● DATASET CONTENT:

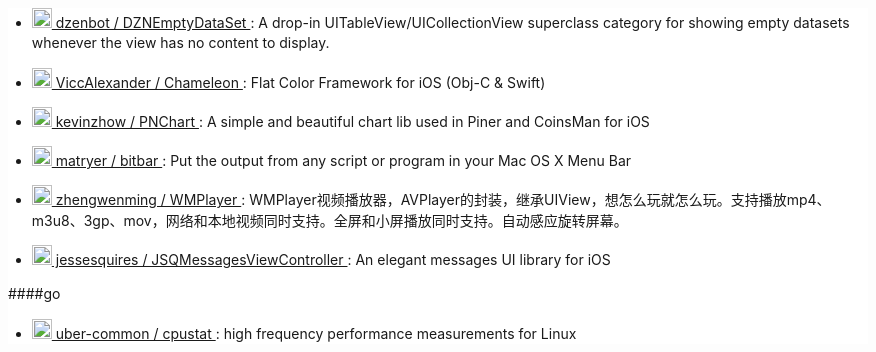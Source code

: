 * <img src='https://avatars2.githubusercontent.com/u/590579?v=3&s=40' height='20' width='20'>[
      dzenbot
      /
      DZNEmptyDataSet
](https://github.com/dzenbot/DZNEmptyDataSet): 
      A drop-in UITableView/UICollectionView superclass category for showing empty datasets whenever the view has no content to display.
    
* <img src='https://avatars2.githubusercontent.com/u/1724674?v=3&s=40' height='20' width='20'>[
      ViccAlexander
      /
      Chameleon
](https://github.com/ViccAlexander/Chameleon): 
      Flat Color Framework for iOS (Obj-C & Swift)
    
* <img src='https://avatars1.githubusercontent.com/u/1156192?v=3&s=40' height='20' width='20'>[
      kevinzhow
      /
      PNChart
](https://github.com/kevinzhow/PNChart): 
      A simple and beautiful chart lib used in Piner and CoinsMan for iOS
    
* <img src='https://avatars1.githubusercontent.com/u/101659?v=3&s=40' height='20' width='20'>[
      matryer
      /
      bitbar
](https://github.com/matryer/bitbar): 
      Put the output from any script or program in your Mac OS X Menu Bar
    
* <img src='https://avatars3.githubusercontent.com/u/8285047?v=3&s=40' height='20' width='20'>[
      zhengwenming
      /
      WMPlayer
](https://github.com/zhengwenming/WMPlayer): 
      WMPlayer视频播放器，AVPlayer的封装，继承UIView，想怎么玩就怎么玩。支持播放mp4、m3u8、3gp、mov，网络和本地视频同时支持。全屏和小屏播放同时支持。自动感应旋转屏幕。
    
* <img src='https://avatars1.githubusercontent.com/u/2301114?v=3&s=40' height='20' width='20'>[
      jessesquires
      /
      JSQMessagesViewController
](https://github.com/jessesquires/JSQMessagesViewController): 
      An elegant messages UI library for iOS
    

####go
* <img src='https://avatars0.githubusercontent.com/u/210141?v=3&s=40' height='20' width='20'>[
      uber-common
      /
      cpustat
](https://github.com/uber-common/cpustat): 
      high frequency performance measurements for Linux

● REQUIRED ACTION: The records above need to be copied exactly, though not their pictures.

● SOLUTION BELOW:
Source code

: * <img src='https://avatars2.githubusercontent.com/u/590579?v=3&s=40' height='20' width='20'>[
      dzenbot
      /
      DZNEmptyDataSet
](https://github.com/dzenbot/DZNEmptyDataSet): 
      A drop-in UITableView/UICollectionView superclass category for showing empty datasets whenever the view has no content to display.
    
* <img src='https://avatars2.githubusercontent.com/u/1724674?v=3&s=40' height='20' width='20'>[
      ViccAlexander
      /
      Chameleon
](https://github.com/ViccAlexander/Chameleon): 
      Flat Color Framework for iOS (Obj-C & Swift)
    
* <img src='https://avatars1.githubusercontent.com/u/1156192?v=3&s=40' height='20' width='20'>[
      kevinzhow
      /
      PNChart
](https://github.com/kevinzhow/PNChart): 
      A simple and beautiful chart lib used in Piner and CoinsMan for iOS
    
* <img src='https://avatars1.githubusercontent.com/u/101659?v=3&s=40' height='20' width='20'>[
      matryer
      /
      bitbar
](https://github.com/matryer/bitbar): 
      Put the output from any script or program in your Mac OS X Menu Bar
    
* <img src='https://avatars3.githubusercontent.com/u/8285047?v=3&s=40' height='20' width='20'>[
      zhengwenming
      /
      WMPlayer
](https://github.com/zhengwenming/WMPlayer): 
      WMPlayer视频播放器，AVPlayer的封装，继承UIView，想怎么玩就怎么玩。支持播放mp4、m3u8、3gp、mov，网络和本地视频同时支持。全屏和小屏播放同时支持。自动感应旋转屏幕。
    
* <img src='https://avatars1.githubusercontent.com/u/2301114?v=3&s=40' height='20' width='20'>[
      jessesquires
      /
      JSQMessagesViewController
](https://github.com/jessesquires/JSQMessagesViewController): 
      An elegant messages UI library for iOS
    

####go
* <img src='https://avatars0.githubusercontent.com/u/210141?v=3&s=40' height='20' width='20'>[
      uber-common
      /
      cpustat
](https://github.com/uber-common/cpustat): 
      high frequency performance measurements for Linux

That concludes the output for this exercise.